Alguien
tiene que compadecer al presidente, a los presidentes. Es cierto que tales
personajes merecen sus males y que los han conseguido en una lotería en la que
procuraron con locura comprar la mayor cantidad de boletas, pero también es
verdad que su premio mayor acarrea desgracias públicas, psicológicas y honoríficas
irremediables. Además del tedio, el cansancio, el odio y el remordimiento que
deben soportar. Sin contar con eso de vivir en un palacio soñado, como si la
fiesta de cumpleaños temática se le alargara cuatro años al niño fantasioso. Y de
tener que mirarse en la mañana al triste espejo donde se han mirado sus
enemigos más enconados.
Lo
primero que deben sufrir es ser investidos por uno de sus súbditos. Con la
frente en alto, con sueños y expectativas que los superan -porque los
presidentes también se engañan a sí mismos- teciben la banda de quien ha empujado
su carruaje en el último año. De modo que intentan agradecer como patrones
magnánimos pero se les nota el fastidio, el mismo fastidio que se hará
inocultable en el 90% de sus intervenciones públicas desde la posesión hasta la
rendición. Porque la presidencia frunce el ceño y marchita el sueño, según
dicen.
Pero
ahí solo han empezado los males. Luego de soportar entre semana a los
congresistas y sus papeles doblados de intenciones y sus cálculos de un voto
por los contratos de tres placas polideportivas, dos muros de contención, seis
placahuellas y un distrito sin riego, deben salir el fin de semana, con las
hermanas de un ministro y los gemelos de un viceministro que no habían montado
en el avión oficial, a hacer presencia de estado.
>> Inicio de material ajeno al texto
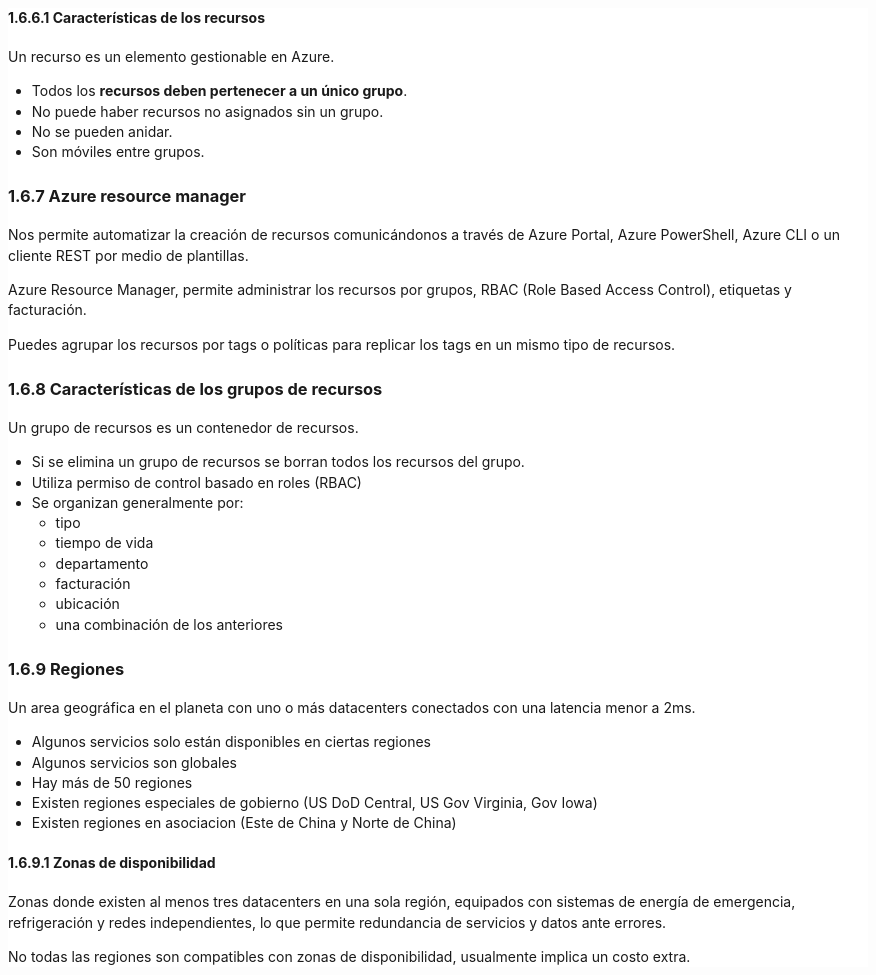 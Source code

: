 #### 1.6.6.1 Características de los recursos

Un recurso es un elemento gestionable en Azure.

* Todos los **recursos deben pertenecer a un único grupo**.
* No puede haber recursos no asignados sin un grupo.
* No se pueden anidar.
* Son móviles entre grupos.

### 1.6.7 Azure resource manager

Nos permite automatizar la creación de recursos comunicándonos a través de Azure
Portal, Azure PowerShell, Azure CLI o un cliente REST por medio de plantillas.

Azure Resource Manager, permite administrar los recursos por grupos, RBAC (Role
Based Access Control), etiquetas y facturación.

Puedes agrupar los recursos por tags o políticas para replicar los tags en un
mismo tipo de recursos.

### 1.6.8 Características de los grupos de recursos

Un grupo de recursos es un contenedor de recursos.

* Si se elimina un grupo de recursos se borran todos los recursos del grupo.
* Utiliza permiso de control basado en roles (RBAC)
* Se organizan generalmente por:
    -   tipo
    -   tiempo de vida
    -   departamento
    -   facturación
    -   ubicación
    -   una combinación de los anteriores

### 1.6.9 Regiones

Un area geográfica en el planeta con uno o más datacenters conectados con una
latencia menor a 2ms.

* Algunos servicios solo están disponibles en ciertas regiones
* Algunos servicios son globales
* Hay más de 50 regiones
* Existen regiones especiales de gobierno (US DoD Central, US Gov Virginia, Gov
  Iowa)
* Existen regiones en asociacion (Este de China y Norte de China)

#### 1.6.9.1 Zonas de disponibilidad

Zonas donde existen al menos tres datacenters en una sola región, equipados con
sistemas de energía de emergencia, refrigeración y redes independientes, lo que
permite redundancia de servicios y datos ante errores.

No todas las regiones son compatibles con zonas de disponibilidad, usualmente
implica un costo extra.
Les esperan un cuchuco o treinta
tamales o una ternera servida con cubiertos o siente bandejas de trucha arcoíris
o, en el peor de los casos, un caldo indescifrable que la ministra de cultura
hará patrimonio inmaterial de la nación al semestre siguiente. Y regresan en el
avión, cargados de pavas y mochilas, de platos pintados y tapetes, de totumas
labradas con su nombre. Sus escoltas las cuelgan en sus casas. Y al presidente
todavía le resta pararse firme frente a los soldados disfrazados que cuidan la
puerta de su palacio. Al llegar, le cuentan que la cosa no salió bien en los
noticieros.
H. L.
Mencken, un periodista y escritor gringo que apuñaló el poder durante los
primeros cincuenta años del siglo XX, dejó claras algunas otras desgracias presidenciales:
“Si come unos maníes arman un alboroto; si en la cena se echa al buche unos
cangrejos hervidos se quejan en los diarios. Todas las mañanas le miran la
lengua, le toman el pulso y la temperatura, miden su presión arterial y le
examinan el fondo del ojo y el reflejo patelar”. No solo el menú y la historia
clínica serán portadas de prensa, también sus manías y sus gustos torcidos. Y
si el presidente busca ser solemne casi siempre resultará ridículo, y si quiere
posar de natural y cercano terminará retratado de vulgar. Y ni qué decir del presidente
que se muestre triste: sin duda será mejor que se muestre muerto.
Pero
están los viajes al exterior, la vida plena de olvidos de las desdichas de
quienes viven en ese mapa bajo esa bandera. Pero toca aguantar la lambonería de
los cónsules y las comidas galantes e insípidas de los embajadores. Y el lujo
de los hoteles que deja la memoria del whisky de malta y la curiosidad sobre cuál
era la ciudad visitada. En el aeropuerto, zona franca de cortesías, los
operarios lo miran entre risas: “¿presidente de dónde?”
Y
cuando la pesadilla parece terminar, cuando el último honor es la letra gótica
de un general, aparece la obligación de un retrato. Un pintor para coronar el
escarnio. Y queda la misma niebla en la misma ventana y un loco atravesando la
plaza principal y maldiciendo… ¿a quién más?